***** RECORD EXCERPTS *****

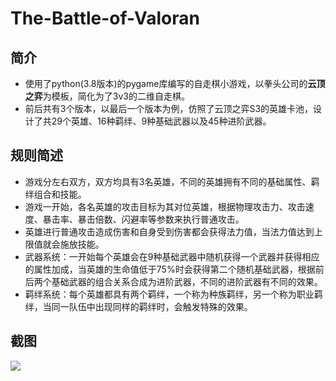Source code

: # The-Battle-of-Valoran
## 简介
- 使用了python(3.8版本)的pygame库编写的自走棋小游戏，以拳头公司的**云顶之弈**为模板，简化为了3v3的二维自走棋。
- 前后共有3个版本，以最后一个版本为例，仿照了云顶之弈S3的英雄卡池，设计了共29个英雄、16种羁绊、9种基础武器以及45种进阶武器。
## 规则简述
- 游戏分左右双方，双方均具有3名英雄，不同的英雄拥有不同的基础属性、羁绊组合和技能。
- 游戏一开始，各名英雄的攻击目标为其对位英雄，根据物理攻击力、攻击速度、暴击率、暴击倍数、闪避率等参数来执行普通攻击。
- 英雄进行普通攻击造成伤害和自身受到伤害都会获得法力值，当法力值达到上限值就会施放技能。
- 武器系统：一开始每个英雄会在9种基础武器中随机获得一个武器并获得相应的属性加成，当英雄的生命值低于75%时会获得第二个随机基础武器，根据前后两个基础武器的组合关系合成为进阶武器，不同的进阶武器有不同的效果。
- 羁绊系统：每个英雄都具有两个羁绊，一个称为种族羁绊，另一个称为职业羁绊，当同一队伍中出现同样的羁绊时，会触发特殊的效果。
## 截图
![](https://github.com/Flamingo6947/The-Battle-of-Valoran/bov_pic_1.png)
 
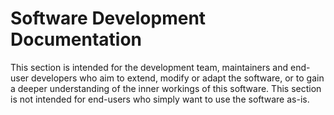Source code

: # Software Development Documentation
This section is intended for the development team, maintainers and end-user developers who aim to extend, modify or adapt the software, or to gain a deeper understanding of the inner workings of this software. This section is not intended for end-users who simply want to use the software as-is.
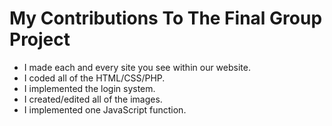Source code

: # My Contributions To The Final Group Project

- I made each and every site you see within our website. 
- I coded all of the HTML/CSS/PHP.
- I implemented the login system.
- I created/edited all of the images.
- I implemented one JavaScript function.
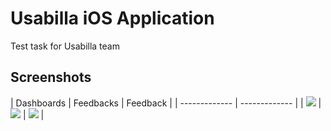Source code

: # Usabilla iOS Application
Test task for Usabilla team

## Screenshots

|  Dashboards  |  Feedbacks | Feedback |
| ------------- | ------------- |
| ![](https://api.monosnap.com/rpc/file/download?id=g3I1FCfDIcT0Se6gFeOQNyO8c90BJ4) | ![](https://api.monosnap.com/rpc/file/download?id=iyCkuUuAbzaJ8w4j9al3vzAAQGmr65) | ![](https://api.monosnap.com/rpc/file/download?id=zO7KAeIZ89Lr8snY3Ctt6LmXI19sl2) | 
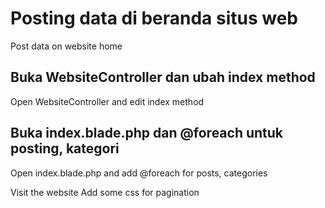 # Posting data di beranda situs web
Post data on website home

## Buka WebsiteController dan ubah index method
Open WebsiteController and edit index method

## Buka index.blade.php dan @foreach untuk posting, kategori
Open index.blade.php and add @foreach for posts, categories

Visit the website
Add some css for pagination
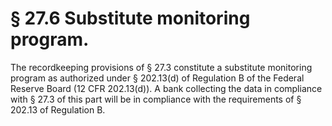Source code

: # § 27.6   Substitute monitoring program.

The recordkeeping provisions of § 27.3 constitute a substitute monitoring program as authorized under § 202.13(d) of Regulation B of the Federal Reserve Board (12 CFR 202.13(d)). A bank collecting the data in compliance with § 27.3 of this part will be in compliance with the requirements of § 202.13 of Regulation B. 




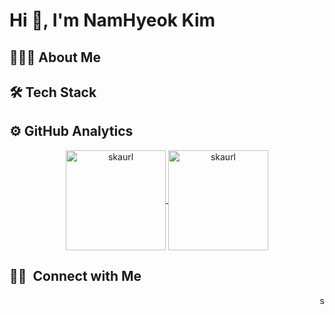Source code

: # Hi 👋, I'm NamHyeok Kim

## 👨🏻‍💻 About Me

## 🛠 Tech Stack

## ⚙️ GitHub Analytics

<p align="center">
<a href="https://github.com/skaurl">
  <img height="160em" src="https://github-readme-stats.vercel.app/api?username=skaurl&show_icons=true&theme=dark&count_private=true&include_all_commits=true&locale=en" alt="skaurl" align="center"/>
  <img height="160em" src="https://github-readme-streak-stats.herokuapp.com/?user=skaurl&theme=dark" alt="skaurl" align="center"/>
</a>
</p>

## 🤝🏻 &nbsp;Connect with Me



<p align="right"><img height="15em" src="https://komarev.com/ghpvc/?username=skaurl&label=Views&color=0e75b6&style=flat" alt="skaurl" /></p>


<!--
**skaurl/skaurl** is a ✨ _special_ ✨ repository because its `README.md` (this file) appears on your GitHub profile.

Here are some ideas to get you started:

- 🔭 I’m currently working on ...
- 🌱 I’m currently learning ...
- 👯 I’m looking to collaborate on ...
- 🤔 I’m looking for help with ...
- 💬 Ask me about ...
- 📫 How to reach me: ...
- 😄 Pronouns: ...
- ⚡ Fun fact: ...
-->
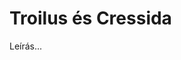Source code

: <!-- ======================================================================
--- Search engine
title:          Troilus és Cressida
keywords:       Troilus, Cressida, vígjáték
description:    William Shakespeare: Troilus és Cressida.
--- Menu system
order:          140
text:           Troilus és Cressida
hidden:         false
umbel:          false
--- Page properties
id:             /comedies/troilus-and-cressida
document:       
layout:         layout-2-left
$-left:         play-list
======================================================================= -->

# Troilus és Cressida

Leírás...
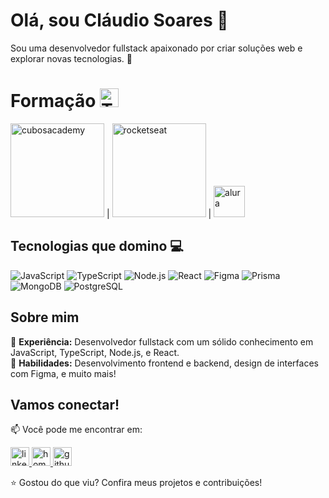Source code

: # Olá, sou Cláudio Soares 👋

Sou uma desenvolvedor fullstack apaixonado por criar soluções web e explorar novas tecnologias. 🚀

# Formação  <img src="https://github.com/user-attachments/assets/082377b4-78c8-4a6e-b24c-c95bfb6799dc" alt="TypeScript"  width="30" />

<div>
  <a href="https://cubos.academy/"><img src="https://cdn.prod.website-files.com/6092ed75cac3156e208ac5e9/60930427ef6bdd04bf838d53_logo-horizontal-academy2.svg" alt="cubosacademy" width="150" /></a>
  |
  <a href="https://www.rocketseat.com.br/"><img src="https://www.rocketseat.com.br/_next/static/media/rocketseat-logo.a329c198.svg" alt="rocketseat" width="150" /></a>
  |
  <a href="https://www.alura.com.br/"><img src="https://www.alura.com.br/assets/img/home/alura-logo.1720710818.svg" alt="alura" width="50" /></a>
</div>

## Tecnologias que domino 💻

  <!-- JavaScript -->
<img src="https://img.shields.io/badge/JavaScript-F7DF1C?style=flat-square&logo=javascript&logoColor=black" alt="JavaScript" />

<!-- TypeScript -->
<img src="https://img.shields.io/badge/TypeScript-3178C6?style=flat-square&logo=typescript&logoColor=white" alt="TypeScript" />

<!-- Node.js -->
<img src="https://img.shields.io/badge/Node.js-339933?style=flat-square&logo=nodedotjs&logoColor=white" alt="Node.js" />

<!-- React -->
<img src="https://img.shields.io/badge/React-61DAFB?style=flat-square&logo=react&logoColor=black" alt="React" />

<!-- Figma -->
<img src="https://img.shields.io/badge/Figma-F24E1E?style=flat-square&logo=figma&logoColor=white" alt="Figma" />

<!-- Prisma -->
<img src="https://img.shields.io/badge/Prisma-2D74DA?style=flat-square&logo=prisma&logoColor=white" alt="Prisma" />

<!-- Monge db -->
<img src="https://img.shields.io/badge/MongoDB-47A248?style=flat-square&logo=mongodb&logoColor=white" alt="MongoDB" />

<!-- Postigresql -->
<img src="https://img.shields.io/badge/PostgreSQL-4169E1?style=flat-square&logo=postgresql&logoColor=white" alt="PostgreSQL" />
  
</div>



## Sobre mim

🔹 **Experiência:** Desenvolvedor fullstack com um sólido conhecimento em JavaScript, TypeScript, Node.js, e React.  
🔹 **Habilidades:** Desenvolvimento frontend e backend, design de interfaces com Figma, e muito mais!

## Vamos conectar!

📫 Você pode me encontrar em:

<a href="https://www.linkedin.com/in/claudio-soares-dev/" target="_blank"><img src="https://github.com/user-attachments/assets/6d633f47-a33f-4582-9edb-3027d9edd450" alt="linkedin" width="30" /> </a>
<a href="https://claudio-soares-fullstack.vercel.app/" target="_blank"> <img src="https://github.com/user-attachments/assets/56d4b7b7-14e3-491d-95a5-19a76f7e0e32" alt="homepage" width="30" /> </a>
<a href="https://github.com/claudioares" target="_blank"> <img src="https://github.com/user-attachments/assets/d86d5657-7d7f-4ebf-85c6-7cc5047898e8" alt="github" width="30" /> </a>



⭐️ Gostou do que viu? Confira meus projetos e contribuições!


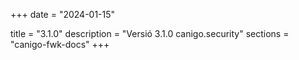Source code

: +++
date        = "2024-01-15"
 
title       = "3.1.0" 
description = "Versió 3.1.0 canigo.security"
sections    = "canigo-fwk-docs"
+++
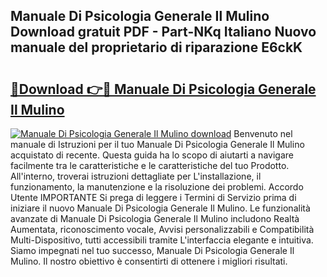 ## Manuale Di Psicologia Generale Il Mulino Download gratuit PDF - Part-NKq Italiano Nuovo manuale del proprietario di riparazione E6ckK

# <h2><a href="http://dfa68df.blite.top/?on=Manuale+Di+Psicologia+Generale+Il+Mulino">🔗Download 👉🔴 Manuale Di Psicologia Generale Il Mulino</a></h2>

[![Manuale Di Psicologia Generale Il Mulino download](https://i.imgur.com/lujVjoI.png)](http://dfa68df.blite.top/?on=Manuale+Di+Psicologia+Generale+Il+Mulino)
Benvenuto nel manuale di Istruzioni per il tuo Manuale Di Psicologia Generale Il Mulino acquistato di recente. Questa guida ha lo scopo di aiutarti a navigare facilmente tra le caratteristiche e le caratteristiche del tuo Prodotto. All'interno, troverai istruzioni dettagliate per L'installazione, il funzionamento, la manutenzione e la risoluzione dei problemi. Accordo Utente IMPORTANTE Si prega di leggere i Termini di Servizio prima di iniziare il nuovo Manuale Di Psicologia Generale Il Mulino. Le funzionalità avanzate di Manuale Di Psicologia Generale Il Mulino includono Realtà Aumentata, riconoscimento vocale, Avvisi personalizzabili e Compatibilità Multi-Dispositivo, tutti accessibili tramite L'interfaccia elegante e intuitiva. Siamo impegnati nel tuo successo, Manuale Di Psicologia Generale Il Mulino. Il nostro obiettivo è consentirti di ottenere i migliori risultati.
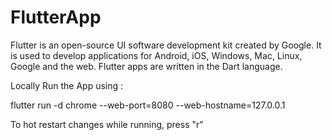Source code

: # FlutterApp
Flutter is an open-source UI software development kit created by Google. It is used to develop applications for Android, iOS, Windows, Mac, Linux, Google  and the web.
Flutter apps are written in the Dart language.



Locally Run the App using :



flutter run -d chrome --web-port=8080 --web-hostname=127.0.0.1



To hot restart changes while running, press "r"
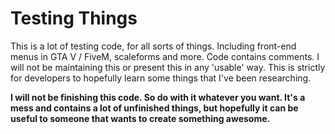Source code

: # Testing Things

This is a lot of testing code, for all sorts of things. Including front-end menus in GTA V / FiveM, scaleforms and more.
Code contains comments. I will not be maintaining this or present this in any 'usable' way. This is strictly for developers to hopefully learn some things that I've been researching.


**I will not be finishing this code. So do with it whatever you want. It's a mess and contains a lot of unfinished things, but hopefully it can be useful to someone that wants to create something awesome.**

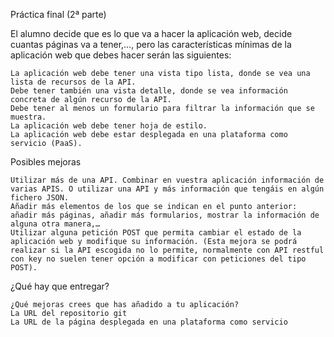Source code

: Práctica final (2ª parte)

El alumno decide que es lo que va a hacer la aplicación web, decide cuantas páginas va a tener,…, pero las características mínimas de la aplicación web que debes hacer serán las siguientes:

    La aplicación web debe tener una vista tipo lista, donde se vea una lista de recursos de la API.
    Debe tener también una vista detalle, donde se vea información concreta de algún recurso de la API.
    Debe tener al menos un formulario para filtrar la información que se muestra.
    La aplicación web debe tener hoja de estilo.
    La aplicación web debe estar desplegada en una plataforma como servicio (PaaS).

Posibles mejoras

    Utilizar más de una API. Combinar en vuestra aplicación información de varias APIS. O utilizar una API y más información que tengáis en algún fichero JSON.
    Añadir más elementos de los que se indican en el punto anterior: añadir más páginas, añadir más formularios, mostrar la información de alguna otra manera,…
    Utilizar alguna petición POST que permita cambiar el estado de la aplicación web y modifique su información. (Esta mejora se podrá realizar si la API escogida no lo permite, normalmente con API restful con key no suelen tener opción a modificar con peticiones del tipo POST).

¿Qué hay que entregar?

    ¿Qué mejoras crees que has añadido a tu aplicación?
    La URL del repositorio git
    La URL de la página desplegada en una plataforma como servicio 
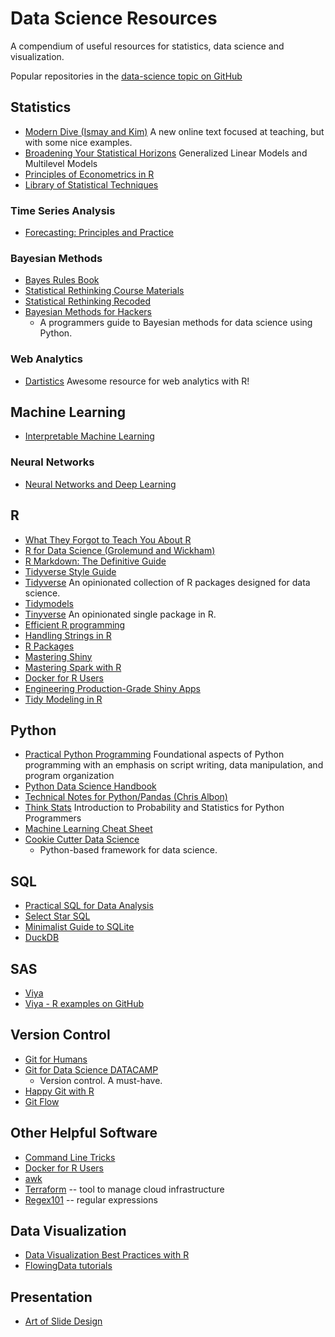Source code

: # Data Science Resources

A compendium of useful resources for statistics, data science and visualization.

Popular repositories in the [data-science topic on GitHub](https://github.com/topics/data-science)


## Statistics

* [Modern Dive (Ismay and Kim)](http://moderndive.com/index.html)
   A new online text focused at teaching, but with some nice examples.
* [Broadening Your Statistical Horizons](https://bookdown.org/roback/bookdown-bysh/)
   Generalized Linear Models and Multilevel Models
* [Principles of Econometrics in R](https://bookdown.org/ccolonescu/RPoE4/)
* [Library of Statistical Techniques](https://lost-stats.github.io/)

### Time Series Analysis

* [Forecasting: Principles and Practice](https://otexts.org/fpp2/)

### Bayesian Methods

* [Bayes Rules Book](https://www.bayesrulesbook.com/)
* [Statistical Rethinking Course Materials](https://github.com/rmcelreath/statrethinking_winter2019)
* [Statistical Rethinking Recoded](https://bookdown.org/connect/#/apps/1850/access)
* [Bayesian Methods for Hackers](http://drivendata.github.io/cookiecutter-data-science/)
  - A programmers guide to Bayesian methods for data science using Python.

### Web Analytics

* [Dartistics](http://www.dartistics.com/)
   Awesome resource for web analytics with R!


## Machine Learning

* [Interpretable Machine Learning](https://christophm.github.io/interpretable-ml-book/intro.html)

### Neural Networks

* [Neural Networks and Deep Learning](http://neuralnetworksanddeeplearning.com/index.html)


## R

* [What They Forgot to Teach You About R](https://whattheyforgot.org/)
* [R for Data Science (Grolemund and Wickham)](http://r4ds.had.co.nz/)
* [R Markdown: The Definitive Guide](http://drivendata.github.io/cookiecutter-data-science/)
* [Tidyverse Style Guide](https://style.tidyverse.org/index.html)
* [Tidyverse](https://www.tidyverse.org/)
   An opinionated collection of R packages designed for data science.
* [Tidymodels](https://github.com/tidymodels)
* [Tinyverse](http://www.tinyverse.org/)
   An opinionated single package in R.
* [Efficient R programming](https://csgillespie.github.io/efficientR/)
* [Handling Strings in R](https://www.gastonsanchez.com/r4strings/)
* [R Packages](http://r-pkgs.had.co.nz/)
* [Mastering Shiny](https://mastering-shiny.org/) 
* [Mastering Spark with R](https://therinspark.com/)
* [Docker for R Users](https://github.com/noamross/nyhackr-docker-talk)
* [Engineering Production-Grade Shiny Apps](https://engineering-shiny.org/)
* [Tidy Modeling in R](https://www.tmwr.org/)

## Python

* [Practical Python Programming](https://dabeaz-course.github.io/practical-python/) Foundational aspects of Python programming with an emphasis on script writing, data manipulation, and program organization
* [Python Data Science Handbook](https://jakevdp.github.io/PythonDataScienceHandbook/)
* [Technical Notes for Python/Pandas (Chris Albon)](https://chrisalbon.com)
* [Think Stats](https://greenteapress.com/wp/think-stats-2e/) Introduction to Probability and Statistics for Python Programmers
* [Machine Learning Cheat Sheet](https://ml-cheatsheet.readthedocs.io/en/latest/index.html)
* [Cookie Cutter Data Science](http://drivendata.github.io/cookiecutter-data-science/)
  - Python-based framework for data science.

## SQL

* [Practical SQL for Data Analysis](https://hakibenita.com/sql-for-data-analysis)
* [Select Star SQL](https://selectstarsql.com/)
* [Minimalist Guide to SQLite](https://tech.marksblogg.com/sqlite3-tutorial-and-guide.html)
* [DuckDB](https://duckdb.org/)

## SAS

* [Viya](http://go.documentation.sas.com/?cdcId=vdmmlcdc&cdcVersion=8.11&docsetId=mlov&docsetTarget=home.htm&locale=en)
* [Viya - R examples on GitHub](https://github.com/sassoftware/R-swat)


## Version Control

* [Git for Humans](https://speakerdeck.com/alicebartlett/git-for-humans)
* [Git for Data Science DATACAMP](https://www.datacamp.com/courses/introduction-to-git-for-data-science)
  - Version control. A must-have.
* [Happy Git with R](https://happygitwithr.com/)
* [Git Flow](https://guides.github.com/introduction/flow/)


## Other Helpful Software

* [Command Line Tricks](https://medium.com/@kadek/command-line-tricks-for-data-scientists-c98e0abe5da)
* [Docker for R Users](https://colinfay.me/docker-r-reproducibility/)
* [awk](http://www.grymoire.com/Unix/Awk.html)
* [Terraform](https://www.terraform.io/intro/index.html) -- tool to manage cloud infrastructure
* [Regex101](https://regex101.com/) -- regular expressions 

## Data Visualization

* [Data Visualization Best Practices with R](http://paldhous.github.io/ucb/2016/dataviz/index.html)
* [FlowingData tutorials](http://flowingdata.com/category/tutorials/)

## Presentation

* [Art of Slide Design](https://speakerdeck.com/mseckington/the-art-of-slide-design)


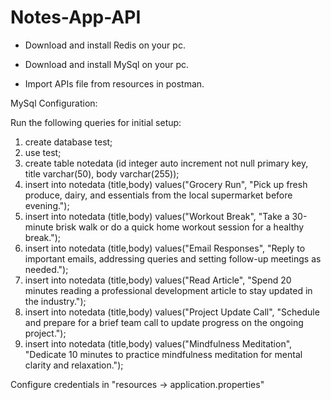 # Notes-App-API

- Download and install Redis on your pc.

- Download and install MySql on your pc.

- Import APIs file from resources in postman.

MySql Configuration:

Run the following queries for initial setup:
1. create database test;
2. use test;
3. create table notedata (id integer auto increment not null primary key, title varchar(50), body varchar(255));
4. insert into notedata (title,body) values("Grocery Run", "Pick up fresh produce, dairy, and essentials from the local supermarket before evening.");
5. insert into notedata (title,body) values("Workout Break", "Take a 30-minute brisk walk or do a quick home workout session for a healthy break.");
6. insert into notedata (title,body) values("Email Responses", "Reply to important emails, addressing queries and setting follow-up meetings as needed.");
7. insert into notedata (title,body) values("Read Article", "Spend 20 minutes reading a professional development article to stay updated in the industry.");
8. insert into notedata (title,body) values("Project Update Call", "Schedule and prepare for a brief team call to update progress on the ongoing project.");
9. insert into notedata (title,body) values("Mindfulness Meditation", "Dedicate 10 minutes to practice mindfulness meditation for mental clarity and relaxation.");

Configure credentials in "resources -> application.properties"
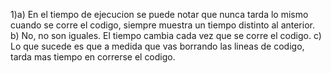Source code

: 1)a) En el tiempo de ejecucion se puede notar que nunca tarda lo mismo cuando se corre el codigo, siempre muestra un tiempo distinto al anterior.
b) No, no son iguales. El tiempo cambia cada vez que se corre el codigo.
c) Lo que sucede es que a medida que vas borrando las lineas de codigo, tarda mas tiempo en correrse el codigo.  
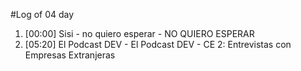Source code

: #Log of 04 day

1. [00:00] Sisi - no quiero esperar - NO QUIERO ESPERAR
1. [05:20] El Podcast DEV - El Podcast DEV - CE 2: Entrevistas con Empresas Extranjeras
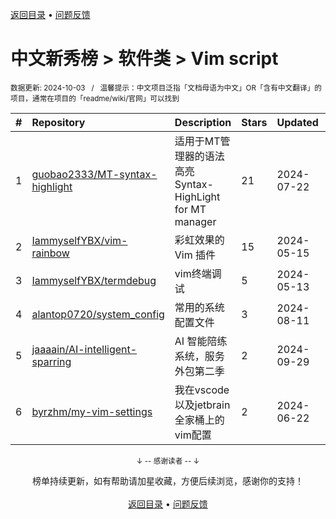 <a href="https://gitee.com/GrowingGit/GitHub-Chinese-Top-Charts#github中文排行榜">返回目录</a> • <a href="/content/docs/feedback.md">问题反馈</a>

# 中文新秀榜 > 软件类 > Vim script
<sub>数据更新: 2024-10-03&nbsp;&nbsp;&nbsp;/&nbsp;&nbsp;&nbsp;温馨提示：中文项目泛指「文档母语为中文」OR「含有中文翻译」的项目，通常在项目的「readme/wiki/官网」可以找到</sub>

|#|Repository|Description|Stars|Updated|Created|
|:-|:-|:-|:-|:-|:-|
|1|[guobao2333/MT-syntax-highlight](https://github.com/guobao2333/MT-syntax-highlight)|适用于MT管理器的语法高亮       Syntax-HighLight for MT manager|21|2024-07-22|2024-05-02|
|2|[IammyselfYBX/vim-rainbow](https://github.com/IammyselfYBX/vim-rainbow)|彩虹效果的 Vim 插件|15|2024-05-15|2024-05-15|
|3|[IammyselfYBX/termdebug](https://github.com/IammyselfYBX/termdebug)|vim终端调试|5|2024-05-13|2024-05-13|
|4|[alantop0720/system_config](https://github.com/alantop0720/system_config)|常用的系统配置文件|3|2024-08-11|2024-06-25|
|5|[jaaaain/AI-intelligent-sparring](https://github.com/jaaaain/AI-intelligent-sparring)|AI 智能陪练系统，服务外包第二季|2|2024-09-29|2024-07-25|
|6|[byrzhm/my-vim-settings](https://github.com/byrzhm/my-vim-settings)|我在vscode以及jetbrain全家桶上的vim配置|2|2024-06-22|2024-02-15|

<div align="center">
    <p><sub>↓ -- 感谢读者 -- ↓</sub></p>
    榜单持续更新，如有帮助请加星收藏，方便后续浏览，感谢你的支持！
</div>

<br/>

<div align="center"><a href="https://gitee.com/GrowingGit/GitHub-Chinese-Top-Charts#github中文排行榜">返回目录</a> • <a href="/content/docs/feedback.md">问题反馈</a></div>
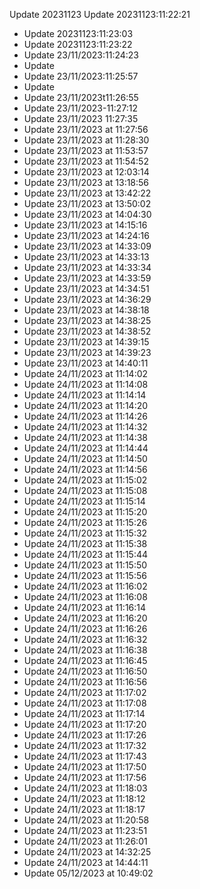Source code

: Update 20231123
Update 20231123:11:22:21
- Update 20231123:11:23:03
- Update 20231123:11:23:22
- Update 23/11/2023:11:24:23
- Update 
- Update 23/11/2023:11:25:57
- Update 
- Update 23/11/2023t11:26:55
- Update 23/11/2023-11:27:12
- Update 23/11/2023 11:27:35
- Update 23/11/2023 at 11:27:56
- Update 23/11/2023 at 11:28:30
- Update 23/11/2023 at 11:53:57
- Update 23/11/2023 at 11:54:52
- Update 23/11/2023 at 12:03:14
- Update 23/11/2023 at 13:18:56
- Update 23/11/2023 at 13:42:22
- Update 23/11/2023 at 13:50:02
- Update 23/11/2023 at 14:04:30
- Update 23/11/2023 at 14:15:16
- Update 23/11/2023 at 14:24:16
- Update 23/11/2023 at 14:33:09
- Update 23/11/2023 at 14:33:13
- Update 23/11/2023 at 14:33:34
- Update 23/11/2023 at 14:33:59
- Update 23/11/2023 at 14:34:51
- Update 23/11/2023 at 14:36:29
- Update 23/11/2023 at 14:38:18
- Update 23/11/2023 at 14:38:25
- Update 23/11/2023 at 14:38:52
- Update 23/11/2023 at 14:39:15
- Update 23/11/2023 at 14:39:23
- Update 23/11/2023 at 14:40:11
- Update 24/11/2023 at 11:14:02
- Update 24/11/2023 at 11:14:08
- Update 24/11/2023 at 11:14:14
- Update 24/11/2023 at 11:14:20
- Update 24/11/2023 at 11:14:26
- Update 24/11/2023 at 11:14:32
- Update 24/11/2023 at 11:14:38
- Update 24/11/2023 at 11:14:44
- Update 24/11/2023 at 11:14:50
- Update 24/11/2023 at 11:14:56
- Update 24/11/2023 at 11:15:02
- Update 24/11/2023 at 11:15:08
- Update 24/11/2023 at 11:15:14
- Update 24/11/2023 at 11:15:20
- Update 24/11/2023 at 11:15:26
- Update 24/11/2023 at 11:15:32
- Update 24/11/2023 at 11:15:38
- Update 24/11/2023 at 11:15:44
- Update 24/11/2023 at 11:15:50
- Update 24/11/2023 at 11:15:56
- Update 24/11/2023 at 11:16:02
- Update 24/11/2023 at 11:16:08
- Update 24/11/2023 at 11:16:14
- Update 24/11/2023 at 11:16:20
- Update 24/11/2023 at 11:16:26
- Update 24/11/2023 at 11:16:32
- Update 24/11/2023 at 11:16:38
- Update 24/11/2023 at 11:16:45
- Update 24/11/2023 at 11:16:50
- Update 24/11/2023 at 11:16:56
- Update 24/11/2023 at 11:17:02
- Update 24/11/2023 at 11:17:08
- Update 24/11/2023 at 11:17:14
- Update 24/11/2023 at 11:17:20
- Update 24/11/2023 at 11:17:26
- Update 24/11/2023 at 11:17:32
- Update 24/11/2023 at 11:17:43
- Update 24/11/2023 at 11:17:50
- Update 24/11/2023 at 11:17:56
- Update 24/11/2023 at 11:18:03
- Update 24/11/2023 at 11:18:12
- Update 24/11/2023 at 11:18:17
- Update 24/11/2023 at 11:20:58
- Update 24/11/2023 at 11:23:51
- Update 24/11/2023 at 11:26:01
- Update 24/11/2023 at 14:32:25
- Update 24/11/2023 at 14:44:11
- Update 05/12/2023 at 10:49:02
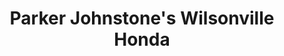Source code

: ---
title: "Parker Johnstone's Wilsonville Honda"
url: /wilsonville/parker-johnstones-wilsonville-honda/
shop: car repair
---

*****

TASK STATEMENT>
Nothing but an exact copy is asked for: the lines from the start of the records through the line with "Test task for Usabilla team", both ends included, minus any pictures.

REPLY TO THE TASK>
Source code

: # The-Battle-of-Valoran
## 简介
- 使用了python(3.8版本)的pygame库编写的自走棋小游戏，以拳头公司的**云顶之弈**为模板，简化为了3v3的二维自走棋。
- 前后共有3个版本，以最后一个版本为例，仿照了云顶之弈S3的英雄卡池，设计了共29个英雄、16种羁绊、9种基础武器以及45种进阶武器。
## 规则简述
- 游戏分左右双方，双方均具有3名英雄，不同的英雄拥有不同的基础属性、羁绊组合和技能。
- 游戏一开始，各名英雄的攻击目标为其对位英雄，根据物理攻击力、攻击速度、暴击率、暴击倍数、闪避率等参数来执行普通攻击。
- 英雄进行普通攻击造成伤害和自身受到伤害都会获得法力值，当法力值达到上限值就会施放技能。
- 武器系统：一开始每个英雄会在9种基础武器中随机获得一个武器并获得相应的属性加成，当英雄的生命值低于75%时会获得第二个随机基础武器，根据前后两个基础武器的组合关系合成为进阶武器，不同的进阶武器有不同的效果。
- 羁绊系统：每个英雄都具有两个羁绊，一个称为种族羁绊，另一个称为职业羁绊，当同一队伍中出现同样的羁绊时，会触发特殊的效果。
## 截图
![](https://github.com/Flamingo6947/The-Battle-of-Valoran/bov_pic_1.png)
 
Source code

: # Software Development Documentation
This section is intended for the development team, maintainers and end-user developers who aim to extend, modify or adapt the software, or to gain a deeper understanding of the inner workings of this software. This section is not intended for end-users who simply want to use the software as-is.
Source code

: # My Contributions To The Final Group Project

- I made each and every site you see within our website. 
- I coded all of the HTML/CSS/PHP.
- I implemented the login system.
- I created/edited all of the images.
- I implemented one JavaScript function.
Source code

: # Usabilla iOS Application
Test task for Usabilla team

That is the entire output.